“Why not?” I ask.
“What good would it do?”
“It would make me happy.”
“I’ll say my thing to Charlie, but I don’t want to be forced into it.”
“I get it.” I trace a gentle line over her shoulder and down her arm. “It’s your thing.”
“I know it probably sounds like I’m wimping out, but in a way, I’m still really digesting it all and sometimes I feel like he’s in my head. This voice. ‘God, Stella, can’t you do anything right?’ I’m a lot more interested in ejecting that voice than having some showdown.”
I nod, impressed at how thoughtful she’s being. I want to fix things for her—the damaging letter I sent, this issue with Charlie—but Stella’s determined to manage things her way, and I respect that.
“I’ll say something when I get the urge to. Also, I hate that this is causing problems with you two.”
“There are problems with Charlie and me right now, and those problems are a hundred percent caused by Charlie.”
She gets this mischievous glint in her eye. “Who do you think would be angrier: Charlie seeing us in bed together? Or Wulfric discovering you’re not allergic to pineapple?”
We debate that for a while. We’re definitely leaning toward Wulfric when Kelsey texts, asking us if we are in for pizza with Willow and Lizzie.
“What do you think?” she asks. “It’s okay if you don’t want to deal with my friends. I can tell them that you’re working on the most important and difficult product of your life with an impossible deadline.”
“No, I’m going to hang out with my woman’s people.”
An hour later, I’m eating pizza with Stella’s new girlfriends. I’ve met her roommate, Kelsey, of course, but never really spent time with her. And then there’s Willow, who knows her way around an algorithm, as it turns out. I meet Lizzie, the woman behind all of those cookie stores that have been popping up like mushrooms, as well as Mia, who is starring in the musical with Kelsey.
A few other women drift in; I’m starting to feel a little like a zoo animal that everyone in the building wants to come and see. I greet people and do jokey small talk about the construction. I’ve had to gain some ability to be in social situations, but I still don’t like them. They’re still an exercise in focus and remembering how to do it.
“You okay with this?” Stella asks.
“Ripping off the Band-Aid,” I grumble.
Later still, the door opens and none other than Lola walks in. “Oh!” She looks between Stella and me.
“Lola!” Stella says. “Um...”
A tall woman with a cake crowds in and around her and puts it on the counter. “Lola and I made carrot cake!”

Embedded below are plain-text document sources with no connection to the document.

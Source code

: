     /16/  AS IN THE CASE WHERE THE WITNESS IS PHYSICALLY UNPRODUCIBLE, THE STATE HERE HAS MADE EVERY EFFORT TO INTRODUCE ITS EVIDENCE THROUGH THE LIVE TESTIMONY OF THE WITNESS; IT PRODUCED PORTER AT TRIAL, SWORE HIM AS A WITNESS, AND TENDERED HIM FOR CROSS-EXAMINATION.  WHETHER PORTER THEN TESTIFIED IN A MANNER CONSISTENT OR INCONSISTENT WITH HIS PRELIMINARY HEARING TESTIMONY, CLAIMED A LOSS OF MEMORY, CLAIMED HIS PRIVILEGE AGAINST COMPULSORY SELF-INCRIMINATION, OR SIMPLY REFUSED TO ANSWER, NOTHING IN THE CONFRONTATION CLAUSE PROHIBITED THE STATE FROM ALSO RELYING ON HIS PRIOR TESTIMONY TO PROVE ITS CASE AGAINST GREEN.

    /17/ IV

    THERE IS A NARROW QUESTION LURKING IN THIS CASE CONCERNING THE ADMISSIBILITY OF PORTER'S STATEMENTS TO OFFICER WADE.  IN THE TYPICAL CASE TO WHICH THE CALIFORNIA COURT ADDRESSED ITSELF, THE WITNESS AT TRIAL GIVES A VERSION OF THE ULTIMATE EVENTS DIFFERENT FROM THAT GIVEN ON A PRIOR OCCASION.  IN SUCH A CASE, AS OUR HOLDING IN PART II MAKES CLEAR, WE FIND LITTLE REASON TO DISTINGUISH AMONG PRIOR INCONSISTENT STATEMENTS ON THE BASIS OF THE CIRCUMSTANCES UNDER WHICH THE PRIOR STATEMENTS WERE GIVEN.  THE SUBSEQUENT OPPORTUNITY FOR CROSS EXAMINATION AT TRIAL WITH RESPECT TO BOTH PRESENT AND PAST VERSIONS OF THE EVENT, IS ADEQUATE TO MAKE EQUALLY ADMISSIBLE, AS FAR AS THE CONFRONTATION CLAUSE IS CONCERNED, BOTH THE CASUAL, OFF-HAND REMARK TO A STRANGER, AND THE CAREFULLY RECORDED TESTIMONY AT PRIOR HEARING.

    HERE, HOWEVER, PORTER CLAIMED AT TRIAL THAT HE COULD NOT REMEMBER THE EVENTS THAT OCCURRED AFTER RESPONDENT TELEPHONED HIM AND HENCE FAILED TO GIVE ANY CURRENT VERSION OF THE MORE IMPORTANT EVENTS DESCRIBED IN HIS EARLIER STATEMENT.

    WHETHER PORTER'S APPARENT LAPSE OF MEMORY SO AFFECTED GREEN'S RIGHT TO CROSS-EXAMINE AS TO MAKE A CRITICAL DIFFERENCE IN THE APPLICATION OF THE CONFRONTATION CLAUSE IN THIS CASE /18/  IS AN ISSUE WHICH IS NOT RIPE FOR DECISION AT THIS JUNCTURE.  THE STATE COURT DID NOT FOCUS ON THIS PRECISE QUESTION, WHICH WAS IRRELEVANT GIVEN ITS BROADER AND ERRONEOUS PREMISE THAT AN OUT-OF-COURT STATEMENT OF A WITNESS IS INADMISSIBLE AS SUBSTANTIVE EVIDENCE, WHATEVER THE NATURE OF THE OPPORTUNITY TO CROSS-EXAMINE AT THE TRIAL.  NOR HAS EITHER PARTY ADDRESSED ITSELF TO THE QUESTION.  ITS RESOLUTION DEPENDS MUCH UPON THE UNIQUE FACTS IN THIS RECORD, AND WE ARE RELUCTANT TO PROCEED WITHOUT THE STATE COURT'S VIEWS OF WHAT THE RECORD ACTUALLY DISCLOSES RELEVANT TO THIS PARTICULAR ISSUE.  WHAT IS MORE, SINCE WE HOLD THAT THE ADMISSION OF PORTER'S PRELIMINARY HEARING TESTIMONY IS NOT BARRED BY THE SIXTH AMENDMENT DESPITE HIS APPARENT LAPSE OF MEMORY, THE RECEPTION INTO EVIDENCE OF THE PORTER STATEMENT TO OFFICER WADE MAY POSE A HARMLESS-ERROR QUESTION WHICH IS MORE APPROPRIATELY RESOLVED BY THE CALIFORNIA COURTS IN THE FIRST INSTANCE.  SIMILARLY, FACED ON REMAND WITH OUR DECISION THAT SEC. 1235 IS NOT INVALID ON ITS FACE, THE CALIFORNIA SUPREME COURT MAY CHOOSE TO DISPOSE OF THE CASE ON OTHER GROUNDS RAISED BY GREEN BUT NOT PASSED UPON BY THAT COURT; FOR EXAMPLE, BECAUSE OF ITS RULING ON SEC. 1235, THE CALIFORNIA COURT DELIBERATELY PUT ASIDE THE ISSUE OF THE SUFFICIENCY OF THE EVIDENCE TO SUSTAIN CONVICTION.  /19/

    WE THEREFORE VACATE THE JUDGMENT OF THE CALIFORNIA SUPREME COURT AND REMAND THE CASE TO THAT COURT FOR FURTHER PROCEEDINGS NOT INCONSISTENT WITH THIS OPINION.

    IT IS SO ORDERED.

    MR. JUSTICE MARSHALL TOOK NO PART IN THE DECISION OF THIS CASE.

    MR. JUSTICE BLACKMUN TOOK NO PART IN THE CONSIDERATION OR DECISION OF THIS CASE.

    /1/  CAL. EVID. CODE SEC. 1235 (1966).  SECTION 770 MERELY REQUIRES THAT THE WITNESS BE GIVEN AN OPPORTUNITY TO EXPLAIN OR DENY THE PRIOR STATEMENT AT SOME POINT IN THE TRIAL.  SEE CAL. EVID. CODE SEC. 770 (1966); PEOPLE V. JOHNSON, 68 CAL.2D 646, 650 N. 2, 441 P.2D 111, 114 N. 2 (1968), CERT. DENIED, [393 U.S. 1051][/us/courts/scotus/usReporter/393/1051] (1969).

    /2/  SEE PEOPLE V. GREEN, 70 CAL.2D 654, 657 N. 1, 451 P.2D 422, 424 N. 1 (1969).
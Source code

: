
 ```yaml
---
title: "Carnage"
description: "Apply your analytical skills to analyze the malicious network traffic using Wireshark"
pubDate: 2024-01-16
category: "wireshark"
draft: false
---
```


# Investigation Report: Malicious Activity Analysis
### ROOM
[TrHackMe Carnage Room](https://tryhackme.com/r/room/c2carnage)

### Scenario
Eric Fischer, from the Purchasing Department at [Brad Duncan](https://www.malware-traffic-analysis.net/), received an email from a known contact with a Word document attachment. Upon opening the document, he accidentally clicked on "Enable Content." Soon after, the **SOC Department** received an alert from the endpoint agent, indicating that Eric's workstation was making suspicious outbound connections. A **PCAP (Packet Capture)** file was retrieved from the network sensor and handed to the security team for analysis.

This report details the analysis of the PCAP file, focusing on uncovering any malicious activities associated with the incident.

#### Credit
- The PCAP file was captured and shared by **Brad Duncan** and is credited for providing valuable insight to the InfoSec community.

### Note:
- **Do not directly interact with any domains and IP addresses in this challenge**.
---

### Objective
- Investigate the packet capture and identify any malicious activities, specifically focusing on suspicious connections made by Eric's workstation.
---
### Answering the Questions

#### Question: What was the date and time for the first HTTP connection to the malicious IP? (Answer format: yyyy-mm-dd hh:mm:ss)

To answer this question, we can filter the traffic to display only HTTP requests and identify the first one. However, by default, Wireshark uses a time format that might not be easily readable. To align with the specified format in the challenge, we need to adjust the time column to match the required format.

Lola comes near. “So…” She toggles her pointer finger back and forth between us.
“Busted.” Stella shoots me a nervous glance. “Don’t tell Wulfric.”
“Hey, I don’t care if you tell Wulfric,” I say.
“Don’t worry,” Lola says. “Wulfric and I don’t discuss things like that. It’s more commands and demands, so I don’t see where it would come up.” She goes and hangs her coat on the crowded coatrack.
“Heads up now that everyone’s here!” Kelsey waves a sheaf of papers, long silver nails flashing in the light. “I’m passing these around. I want you to put them on your refrigerators, in the hallways, on the elevators, and burn the image to your eyeballs, too. All doorman staff will have a stack at all times.”
Stella takes a couple of them and hands one to me. The flyers show a man with puffy cheeks, thick brows, and about twenty arrows pointed at his face. Kelsey has really taken up the battle of Lola, apparently.
“This is Roger, Lola’s ex,” Kelsey says.
Lola sheepishly raises her hand. “And greatest lapse in judgment.”
“Fuck that. Your lapse in judgment didn’t make him go feral,” Kelsey says. “His name is Roger Bancroft Junior, and we are protecting Lola from him. Roger is dangerous, probably armed, and a jackass.”
“This is a pretty high-security building,” Lola says. “I’m not expecting him to make trouble, I mean, he’s generally very cowardly, but I’m sorry you have to even think about it.”